Problem requirements: In the material below, find each line with the word "latest" and list it.
= = =
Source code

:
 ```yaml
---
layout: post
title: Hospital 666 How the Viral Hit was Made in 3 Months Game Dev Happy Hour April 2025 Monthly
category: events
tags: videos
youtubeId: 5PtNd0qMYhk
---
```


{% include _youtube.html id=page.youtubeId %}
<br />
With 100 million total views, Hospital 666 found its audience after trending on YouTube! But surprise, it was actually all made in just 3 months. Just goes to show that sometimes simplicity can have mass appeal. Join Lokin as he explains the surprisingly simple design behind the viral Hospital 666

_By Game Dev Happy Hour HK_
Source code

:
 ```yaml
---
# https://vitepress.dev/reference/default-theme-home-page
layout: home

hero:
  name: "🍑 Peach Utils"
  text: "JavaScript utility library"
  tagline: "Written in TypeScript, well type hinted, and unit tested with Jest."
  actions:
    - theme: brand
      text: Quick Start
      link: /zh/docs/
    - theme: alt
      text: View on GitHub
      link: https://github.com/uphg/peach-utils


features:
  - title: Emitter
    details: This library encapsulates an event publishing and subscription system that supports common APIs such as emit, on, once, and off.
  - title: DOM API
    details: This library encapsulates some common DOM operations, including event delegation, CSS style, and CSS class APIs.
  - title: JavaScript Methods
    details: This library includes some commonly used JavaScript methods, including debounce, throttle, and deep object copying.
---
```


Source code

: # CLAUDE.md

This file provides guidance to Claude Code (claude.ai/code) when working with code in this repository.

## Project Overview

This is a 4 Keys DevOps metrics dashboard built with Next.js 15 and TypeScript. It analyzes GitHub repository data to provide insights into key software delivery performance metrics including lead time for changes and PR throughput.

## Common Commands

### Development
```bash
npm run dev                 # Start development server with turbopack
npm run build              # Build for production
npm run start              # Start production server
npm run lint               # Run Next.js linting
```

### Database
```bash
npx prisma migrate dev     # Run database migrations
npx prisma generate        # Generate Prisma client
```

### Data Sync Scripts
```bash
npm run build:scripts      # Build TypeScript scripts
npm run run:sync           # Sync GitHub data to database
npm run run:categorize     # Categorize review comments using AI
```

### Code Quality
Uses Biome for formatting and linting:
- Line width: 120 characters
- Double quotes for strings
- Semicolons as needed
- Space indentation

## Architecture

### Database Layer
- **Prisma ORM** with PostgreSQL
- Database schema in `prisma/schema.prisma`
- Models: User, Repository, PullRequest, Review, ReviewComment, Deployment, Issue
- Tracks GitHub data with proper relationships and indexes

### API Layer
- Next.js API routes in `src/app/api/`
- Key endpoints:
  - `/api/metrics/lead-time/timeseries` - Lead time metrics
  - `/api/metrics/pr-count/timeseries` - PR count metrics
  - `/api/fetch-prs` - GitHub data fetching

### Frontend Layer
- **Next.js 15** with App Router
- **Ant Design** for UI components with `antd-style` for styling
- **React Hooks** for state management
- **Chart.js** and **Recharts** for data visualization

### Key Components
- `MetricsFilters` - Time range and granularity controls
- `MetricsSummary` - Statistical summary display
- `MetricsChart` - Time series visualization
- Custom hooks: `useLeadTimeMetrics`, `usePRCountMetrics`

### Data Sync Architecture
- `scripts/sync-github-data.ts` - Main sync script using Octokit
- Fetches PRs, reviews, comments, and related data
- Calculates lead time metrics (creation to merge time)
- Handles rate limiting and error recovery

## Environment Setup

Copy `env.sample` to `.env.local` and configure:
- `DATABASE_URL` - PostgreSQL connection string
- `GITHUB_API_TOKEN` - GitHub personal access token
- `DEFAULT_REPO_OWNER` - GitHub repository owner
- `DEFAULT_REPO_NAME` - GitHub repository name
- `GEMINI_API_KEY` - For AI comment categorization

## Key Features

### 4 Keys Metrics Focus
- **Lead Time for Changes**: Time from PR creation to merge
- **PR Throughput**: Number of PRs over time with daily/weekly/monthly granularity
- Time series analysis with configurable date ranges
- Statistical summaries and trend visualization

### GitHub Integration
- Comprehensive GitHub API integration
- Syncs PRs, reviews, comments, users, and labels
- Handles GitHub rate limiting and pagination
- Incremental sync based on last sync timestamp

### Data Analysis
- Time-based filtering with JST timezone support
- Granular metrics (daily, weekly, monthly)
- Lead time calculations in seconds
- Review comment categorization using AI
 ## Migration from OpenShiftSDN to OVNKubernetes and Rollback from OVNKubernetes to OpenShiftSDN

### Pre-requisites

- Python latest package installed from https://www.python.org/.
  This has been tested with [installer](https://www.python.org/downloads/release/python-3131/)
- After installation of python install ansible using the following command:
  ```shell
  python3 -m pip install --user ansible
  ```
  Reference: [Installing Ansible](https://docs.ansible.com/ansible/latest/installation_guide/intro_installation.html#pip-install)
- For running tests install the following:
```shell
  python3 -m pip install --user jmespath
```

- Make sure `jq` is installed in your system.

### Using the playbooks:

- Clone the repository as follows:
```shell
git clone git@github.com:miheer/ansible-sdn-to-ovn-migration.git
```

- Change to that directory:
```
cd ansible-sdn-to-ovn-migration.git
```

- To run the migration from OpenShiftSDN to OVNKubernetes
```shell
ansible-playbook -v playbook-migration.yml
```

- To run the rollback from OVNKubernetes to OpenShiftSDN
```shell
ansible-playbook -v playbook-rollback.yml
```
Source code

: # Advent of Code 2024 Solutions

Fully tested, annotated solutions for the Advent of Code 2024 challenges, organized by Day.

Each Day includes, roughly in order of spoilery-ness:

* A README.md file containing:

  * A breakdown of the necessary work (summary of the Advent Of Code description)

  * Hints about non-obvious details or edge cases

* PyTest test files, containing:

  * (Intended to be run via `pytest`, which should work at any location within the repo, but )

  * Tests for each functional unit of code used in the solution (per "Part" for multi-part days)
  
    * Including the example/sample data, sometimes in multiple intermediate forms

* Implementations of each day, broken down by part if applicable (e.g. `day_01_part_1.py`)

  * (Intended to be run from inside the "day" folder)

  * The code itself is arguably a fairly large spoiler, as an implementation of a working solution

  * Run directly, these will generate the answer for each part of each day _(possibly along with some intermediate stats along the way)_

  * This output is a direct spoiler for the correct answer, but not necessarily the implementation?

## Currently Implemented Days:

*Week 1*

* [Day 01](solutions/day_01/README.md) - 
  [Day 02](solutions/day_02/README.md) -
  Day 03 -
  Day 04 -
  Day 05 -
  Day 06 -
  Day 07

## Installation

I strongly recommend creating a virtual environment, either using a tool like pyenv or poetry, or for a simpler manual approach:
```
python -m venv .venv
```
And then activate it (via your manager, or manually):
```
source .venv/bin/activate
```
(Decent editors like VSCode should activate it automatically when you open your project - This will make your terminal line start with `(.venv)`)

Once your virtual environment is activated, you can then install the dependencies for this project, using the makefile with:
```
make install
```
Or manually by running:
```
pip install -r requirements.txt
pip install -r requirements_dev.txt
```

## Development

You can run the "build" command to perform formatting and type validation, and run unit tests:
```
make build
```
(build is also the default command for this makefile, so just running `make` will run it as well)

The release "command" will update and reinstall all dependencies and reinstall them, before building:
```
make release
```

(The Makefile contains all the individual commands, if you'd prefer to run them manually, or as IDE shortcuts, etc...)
= = =
Response for this exercise:
- Python latest package installed from https://www.python.org/.
  Reference: [Installing Ansible](https://docs.ansible.com/ansible/latest/installation_guide/intro_installation.html#pip-install)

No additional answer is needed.